We train the SmtW bonus on 200 KeysDoors(N=5) training-environments with 10 demonstrations for each of them. The implementation choices are detailed in Appendix A.3. In order to study the priors extracted from the demonstrations, we study the distribution of bonus given by SmtW along various trajectories following a given behavior. This allows us to study what behaviors are encouraged, which one are discouraged, are two equally good behaviors rewarded identically? We thereafter plot the distribution of bonus on various user-defined behaviors and average the results on 20 test environments, unseen during the training of SmtW. This way, we will be able to show how different behaviors are rewarded by the different bonuses. We compare the bonus given by SmtW along these trajectories to the one that would be given by a count-based [36] and a random network distillation bonus [7]. This will allow to verify that we do not just learn a proxy for a novelty based bonus. Is SmtW encouraging a structured exploration more than a random one? We compare in Figure 3 the distribution of bonus received along random trajectories to the ones obtained by the demonstrator’s behavior. Recall that SmtW has been trained on similar environments but is here tested on different ones. It thus has not been trained with the instances of the “demonstrator’s behavior” it is shown here. As shown on Figure 3, the demonstrator’s behavior (top) is more rewarded by SmtW than the random behavior (bottom). The count-based bonus also rewards the demonstrator’s behavior more than a random one as a random behavior explores the environment very locally. Surprisingly, RND rewards the random behavior more than the demonstrator’s one. This might be explained by the fact that the demonstrator visits several time the same state in order to explore correctly. Indeed the demonstrator has to go several times to the same key to take it and try it on the several doors.

Figure 3: Bonus distribution received by an demonstrator’s behavior (top) and a random behavior (bottom), averaged over 20 test environments. The dashed vertical line is the mean of the distribution.

Is SmtW capturing the demonstrator’s style, his way of exploring the environment? We show in Figure 4 the distribution of bonus received along different behaviors. We compare the bonus obtained by the demonstrator’s behavior to one obtained by a demonstrator’s behavior that tries the key/door pairs in the reverse order (from right to left instead of left to right) and one that tries them in a random order. These three behaviors lead to the same outcome but we hope to capture the demonstrator’s exploration bias and see if it encourages the behaviors that tries the key/door pair in the same order as the demonstrations.

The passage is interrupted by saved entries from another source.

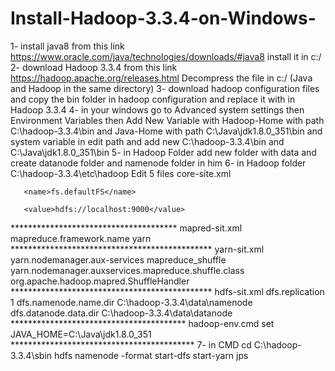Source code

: # Install-Hadoop-3.3.4-on-Windows-
1- install java8 from this link 
https://www.oracle.com/java/technologies/downloads/#java8
install it in c:/ 
2- download Hadoop 3.3.4 from this link 
https://hadoop.apache.org/releases.html
Decompress the file in c:/ 
(Java and Hadoop in the same directory)
3- download hadoop configuration files and copy the bin folder in hadoop configuration and replace it with in Hadoop 3.3.4
4- in your windows go to Advanced system settings then Environment Variables then  Add New Variable with Hadoop-Home with path C:\hadoop-3.3.4\bin and Java-Home with path C:\Java\jdk1.8.0_351\bin and system variable in edit path and add new C:\hadoop-3.3.4\bin and C:\Java\jdk1.8.0_351\bin
5- in Hadoop Folder add new folder with data and create datanode folder and namenode folder in him
6- in Hadoop folder C:\hadoop-3.3.4\etc\hadoop
Edit 5 files
core-site.xml
<configuration>
<property>

       <name>fs.defaultFS</name>

       <value>hdfs://localhost:9000</value>

   </property>
</configuration>
**************************************
mapred-sit.xml
<configuration>
<property>
        <name>mapreduce.framework.name</name>
        <value>yarn</value>
    </property>
</configuration>
**********************************************
yarn-sit.xml
<configuration>

<property>
        <name>yarn.nodemanager.aux-services</name>
        <value>mapreduce_shuffle</value>
    </property>
    <property>
        <name>yarn.nodemanager.auxservices.mapreduce.shuffle.class</name>
        <value>org.apache.hadoop.mapred.ShuffleHandler</value>
    </property>
    <!-- <property>
        <name>yarn.nodemanager.env-whitelist</name>
        <value>JAVA_HOME,HADOOP_COMMON_HOME,HADOOP_HDFS_HOME,HADOOP_CONF_DIR,CLASSPATH_PREPEND_DISTCACHE,HADOOP_YARN_HOME,HADOOP_MAPRED_HOME</value>
    </property> -->

</configuration>
**********************************************
hdfs-sit.xml
<configuration>
<property>
     <name>dfs.replication</name>
     <value>1</value>
   </property>
   <property>
     <name>dfs.namenode.name.dir</name>
     <value>C:\hadoop-3.3.4\data\namenode</value>
   </property>
   <property>
     <name>dfs.datanode.data.dir</name>
     <value>C:\hadoop-3.3.4\data\datanode</value>
   </property>
</configuration>
****************************************
hadoop-env.cmd
set JAVA_HOME=C:\Java\jdk1.8.0_351
******************************************
7- in CMD 
cd C:\hadoop-3.3.4\sbin
hdfs namenode -format
start-dfs
start-yarn
jps

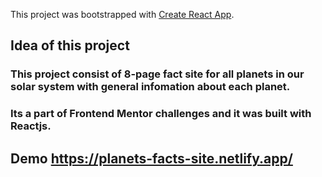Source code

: 
This project was bootstrapped with [Create React App](https://github.com/facebook/create-react-app).

## Idea of this project

### This project consist of 8-page fact site for all planets in our solar system with general infomation about each planet.
### Its a part of Frontend Mentor challenges and it was built with Reactjs.

## Demo https://planets-facts-site.netlify.app/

Figure 4: Bonus distribution received by an demonstrator’s behavior (top), a behavior trying key/door pairs in inverse order (middle), and in random order (bottom).

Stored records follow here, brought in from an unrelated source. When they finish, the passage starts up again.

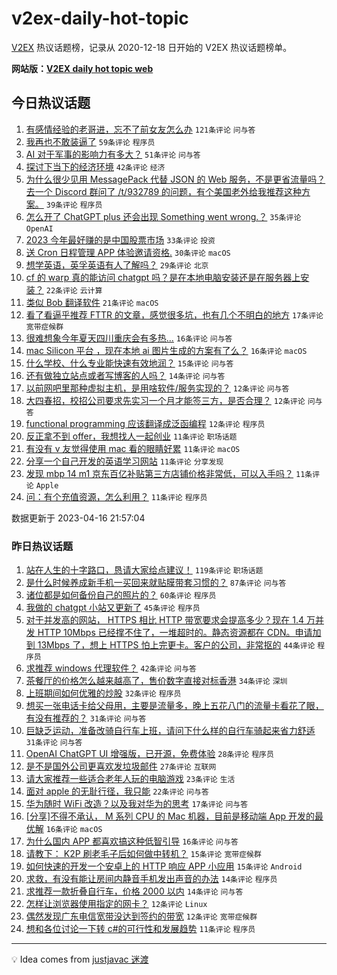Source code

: # v2ex-daily-hot-topic

[V2EX](https://www.v2ex.com/) 热议话题榜，记录从 2020-12-18 日开始的 V2EX 热议话题榜单。

**网站版：[V2EX daily hot topic web](https://boojack.github.io/v2ex-daily-hot-topic-web/)**

## 今日热议话题

<!-- TODAY BEGIN -->

1. [有感情经验的老哥进，忘不了前女友怎么办](https://www.v2ex.com/t/932912) `121条评论` `问与答`
1. [我再也不敢装逼了](https://www.v2ex.com/t/932863) `59条评论` `程序员`
1. [AI 对于军事的影响力有多大？](https://www.v2ex.com/t/932862) `51条评论` `问与答`
1. [探讨下当下的经济环境](https://www.v2ex.com/t/932889) `42条评论` `经济`
1. [为什么很少见用 MessagePack 代替 JSON 的 Web 服务，不是更省流量吗？去一个 Discord 群问了 /t/932789 的问题，有个美国老外给我推荐这种方案。](https://www.v2ex.com/t/932879) `39条评论` `程序员`
1. [怎么开了 ChatGPT plus 还会出现 Something went wrong.？](https://www.v2ex.com/t/932930) `35条评论` `OpenAI`
1. [2023 今年最好赚的是中国股票市场](https://www.v2ex.com/t/932880) `33条评论` `投资`
1. [送 Cron 日程管理 APP 体验邀请资格.](https://www.v2ex.com/t/932869) `30条评论` `macOS`
1. [想学英语，英孚英语有人了解吗？](https://www.v2ex.com/t/932909) `29条评论` `北京`
1. [cf 的 warp 真的能访问 chatgpt 吗？是在本地电脑安装还是在服务器上安装？](https://www.v2ex.com/t/932868) `22条评论` `云计算`
1. [类似 Bob 翻译软件](https://www.v2ex.com/t/932954) `21条评论` `macOS`
1. [看了看逼乎推荐 FTTR 的文章，感觉很多坑，也有几个不明白的地方](https://www.v2ex.com/t/932975) `17条评论` `宽带症候群`
1. [很难想象今年夏天四川重庆会有多热...](https://www.v2ex.com/t/932917) `16条评论` `问与答`
1. [mac Silicon 平台 ，现在本地 ai 图片生成的方案有了么？](https://www.v2ex.com/t/932870) `16条评论` `macOS`
1. [什么学校、什么专业能快速有效地润？](https://www.v2ex.com/t/932998) `15条评论` `问与答`
1. [还有做独立站点或者写博客的人吗？](https://www.v2ex.com/t/932931) `14条评论` `问与答`
1. [以前网吧里那种虚拟主机，是用啥软件/服务实现的？](https://www.v2ex.com/t/932973) `12条评论` `问与答`
1. [大四春招，校招公司要求先实习一个月才能签三方，是否合理？](https://www.v2ex.com/t/932865) `12条评论` `问与答`
1. [functional programming 应该翻译成泛函编程](https://www.v2ex.com/t/932856) `12条评论` `程序员`
1. [反正拿不到 offer，我想找人一起创业](https://www.v2ex.com/t/932993) `11条评论` `职场话题`
1. [有没有 v 友觉得使用 mac 看的眼睛好累](https://www.v2ex.com/t/932937) `11条评论` `macOS`
1. [分享一个自己开发的英语学习网站](https://www.v2ex.com/t/932928) `11条评论` `分享发现`
1. [发现 mbp 14 m1 京东百亿补贴第三方店铺价格非常低，可以入手吗？](https://www.v2ex.com/t/932900) `11条评论` `Apple`
1. [问：有个充值资源，怎么利用？](https://www.v2ex.com/t/932890) `11条评论` `程序员`

数据更新于 2023-04-16 21:57:04

<!-- TODAY END -->

### 昨日热议话题

<!-- YESTERDAY BEGIN -->

1. [站在人生的十字路口，恳请大家给点建议！](https://www.v2ex.com/t/932709) `119条评论` `职场话题`
1. [是什么时候养成新手机一买回来就贴膜带套习惯的？](https://www.v2ex.com/t/932721) `87条评论` `问与答`
1. [诸位都是如何备份自己的照片的？](https://www.v2ex.com/t/932724) `60条评论` `程序员`
1. [我做的 chatgpt 小站又更新了](https://www.v2ex.com/t/932685) `45条评论` `程序员`
1. [对于并发高的网站， HTTPS 相比 HTTP 带宽要求会提高多少？现在 1.4 万并发 HTTP 10Mbps 已经撑不住了，一堆超时的。静态资源都在 CDN。申请加到 13Mbps 了，想上 HTTPS 怕上完更卡。客户的公司，非常抠的](https://www.v2ex.com/t/932789) `44条评论` `程序员`
1. [求推荐 windows 代理软件？](https://www.v2ex.com/t/932695) `42条评论` `问与答`
1. [茶餐厅的价格怎么越来越高了，售价数字直接对标香港](https://www.v2ex.com/t/932735) `34条评论` `深圳`
1. [上班期间如何优雅的炒股](https://www.v2ex.com/t/932743) `32条评论` `程序员`
1. [想买一张电话卡给父母用，主要是流量多，晚上五花八门的流量卡看花了眼，有没有推荐的？](https://www.v2ex.com/t/932708) `31条评论` `问与答`
1. [巨缺乏运动，准备改骑自行车上班，请问下什么样的自行车骑起来省力舒适](https://www.v2ex.com/t/932809) `31条评论` `问与答`
1. [OpenAI ChatGPT UI 增强版，已开源，免费体验](https://www.v2ex.com/t/932793) `28条评论` `程序员`
1. [是不是国外公司更喜欢发垃圾邮件](https://www.v2ex.com/t/932780) `27条评论` `互联网`
1. [请大家推荐一些适合老年人玩的电脑游戏](https://www.v2ex.com/t/932826) `23条评论` `生活`
1. [面对 apple 的无耻行径，我只能](https://www.v2ex.com/t/932731) `22条评论` `问与答`
1. [华为随时 WiFi 改造？以及我对华为的思考](https://www.v2ex.com/t/932752) `17条评论` `问与答`
1. [[分享]不得不承认， M 系列 CPU 的 Mac 机器，目前是移动端 App 开发的最优解](https://www.v2ex.com/t/932711) `16条评论` `macOS`
1. [为什么国内 APP 都喜欢搞这种低智引导](https://www.v2ex.com/t/932703) `16条评论` `问与答`
1. [请教下： K2P 刷老毛子后如何做中转机？](https://www.v2ex.com/t/932757) `15条评论` `宽带症候群`
1. [如何快速的开发一个安卓上的 HTTP 响应 APP 小应用](https://www.v2ex.com/t/932691) `15条评论` `Android`
1. [求救，有没有能让房间内静音手机发出声音的办法](https://www.v2ex.com/t/932787) `14条评论` `程序员`
1. [求推荐一款折叠自行车，价格 2000 以内](https://www.v2ex.com/t/932679) `14条评论` `问与答`
1. [怎样让浏览器使用指定的网卡？](https://www.v2ex.com/t/932747) `12条评论` `Linux`
1. [偶然发现广东电信宽带没达到签约的带宽](https://www.v2ex.com/t/932732) `12条评论` `宽带症候群`
1. [想和各位讨论一下转 c#的可行性和发展趋势](https://www.v2ex.com/t/932736) `11条评论` `程序员`

<!-- YESTERDAY END -->

---

💡 Idea comes from [justjavac 迷渡](https://github.com/justjavac/)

As shown on Figure 4, the count based bonus and RND reward similarly the three behaviors, as they lead to the same amount of novelty. Only the order in which the key/door pairs are tried is change. SmtW, on the contrary, encourages to reproduce the demonstrator bias. It rewards more the behavior trying the key/door pairs in the same order as in the demonstrations.

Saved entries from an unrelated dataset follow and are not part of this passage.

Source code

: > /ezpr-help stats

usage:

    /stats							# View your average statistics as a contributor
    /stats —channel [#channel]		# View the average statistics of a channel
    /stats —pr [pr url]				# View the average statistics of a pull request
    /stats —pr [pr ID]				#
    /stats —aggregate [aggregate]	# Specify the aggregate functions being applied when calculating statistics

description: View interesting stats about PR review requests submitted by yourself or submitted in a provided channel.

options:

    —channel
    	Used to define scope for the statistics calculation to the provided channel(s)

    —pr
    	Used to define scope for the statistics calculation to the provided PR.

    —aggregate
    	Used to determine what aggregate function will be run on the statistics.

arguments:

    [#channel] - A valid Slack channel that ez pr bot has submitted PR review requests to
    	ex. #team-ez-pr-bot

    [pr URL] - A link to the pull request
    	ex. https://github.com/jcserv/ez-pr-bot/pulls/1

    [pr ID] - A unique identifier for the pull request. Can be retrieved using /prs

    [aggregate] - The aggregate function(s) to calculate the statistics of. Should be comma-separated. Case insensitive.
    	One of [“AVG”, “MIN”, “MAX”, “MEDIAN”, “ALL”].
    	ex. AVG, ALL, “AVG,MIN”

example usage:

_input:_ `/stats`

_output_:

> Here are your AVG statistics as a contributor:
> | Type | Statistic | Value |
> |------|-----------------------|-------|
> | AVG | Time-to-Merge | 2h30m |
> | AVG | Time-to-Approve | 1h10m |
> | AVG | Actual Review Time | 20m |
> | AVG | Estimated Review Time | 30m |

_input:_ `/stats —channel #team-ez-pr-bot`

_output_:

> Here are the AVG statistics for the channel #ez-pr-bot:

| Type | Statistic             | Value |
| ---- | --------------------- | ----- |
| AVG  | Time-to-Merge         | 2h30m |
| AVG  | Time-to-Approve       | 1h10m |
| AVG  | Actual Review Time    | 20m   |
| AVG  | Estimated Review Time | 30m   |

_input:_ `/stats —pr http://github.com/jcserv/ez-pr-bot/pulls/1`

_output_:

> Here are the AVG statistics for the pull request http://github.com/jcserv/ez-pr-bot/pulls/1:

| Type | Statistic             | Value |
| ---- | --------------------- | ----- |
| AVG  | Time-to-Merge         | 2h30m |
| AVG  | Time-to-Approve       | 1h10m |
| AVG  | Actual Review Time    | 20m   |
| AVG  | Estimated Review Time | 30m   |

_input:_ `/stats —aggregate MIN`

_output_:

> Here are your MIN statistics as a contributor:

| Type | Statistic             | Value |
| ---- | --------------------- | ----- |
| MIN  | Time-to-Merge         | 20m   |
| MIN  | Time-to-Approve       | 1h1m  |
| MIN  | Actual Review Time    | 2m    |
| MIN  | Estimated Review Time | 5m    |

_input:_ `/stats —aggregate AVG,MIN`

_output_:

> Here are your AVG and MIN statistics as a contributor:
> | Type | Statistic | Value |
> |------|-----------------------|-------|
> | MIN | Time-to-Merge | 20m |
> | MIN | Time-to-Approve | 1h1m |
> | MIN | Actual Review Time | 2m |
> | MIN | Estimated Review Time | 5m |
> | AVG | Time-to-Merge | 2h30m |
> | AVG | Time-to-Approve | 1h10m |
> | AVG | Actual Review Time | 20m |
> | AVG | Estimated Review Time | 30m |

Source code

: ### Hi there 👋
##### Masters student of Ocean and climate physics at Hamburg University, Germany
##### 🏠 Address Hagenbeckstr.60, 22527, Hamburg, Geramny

Is SmtW capturing the priors useful to solve the task?

Figure 5 shows the distribution of bonus received by the demonstrator’s behavior and compare it to the one received by a behavior loosing the key on the way to the door (by taking action “open” before being on the door). As shown on Figure 5, the count-based bonus and RND reward equivalently these two behaviors as they bring the same amount of novelty (both in term of ground-truth-state and observations). SmtW does not reward the “dummy demonstrator” behavior as much as the expert one and we can interpret the lower distribution mode (SmtW-bottom) as the bonus obtained after loosing the key. We can argue that SmtW has somehow captured the prior that it is useful to navigate from the key to the door without loosing the key.

Figure 5: Bonus distribution received by an demonstrator’s behavior (top) and by a “dummy demonstrator” behavior, acting (almost) like the demonstrator but releasing the key on the way to the door (bottom).

Does SmtW encourage long-term exploration? As the environment gives a reward of for taking any action but the wait, an agent not exploring sufficiently would quickly converge to the policy only taking action wait to avoid negative rewards (verified in Figure 9). This same problem is visible in the Pitfall! game, where the best agents learn a policy obtaining 0 reward, whilst persevering humans get much higher scores. We show in Figure 6 the distribution of bonus obtained by a behavior constantly taking the wait action and compare it the bonus distribution obtained by the demonstrator’s behavior. As shown on Figure 6

, SmtW rewards negatively a behavior not seeking novelty. As expected the count based gives a bonus very close to 0 for such a behavior. Perhaps surprisingly, RND rewards negatively this behavior but not with an average bonus lower than the demonstrator’s behavior. This might be also due to the designed bonus normalization that RND uses (zero-mean unit-variance).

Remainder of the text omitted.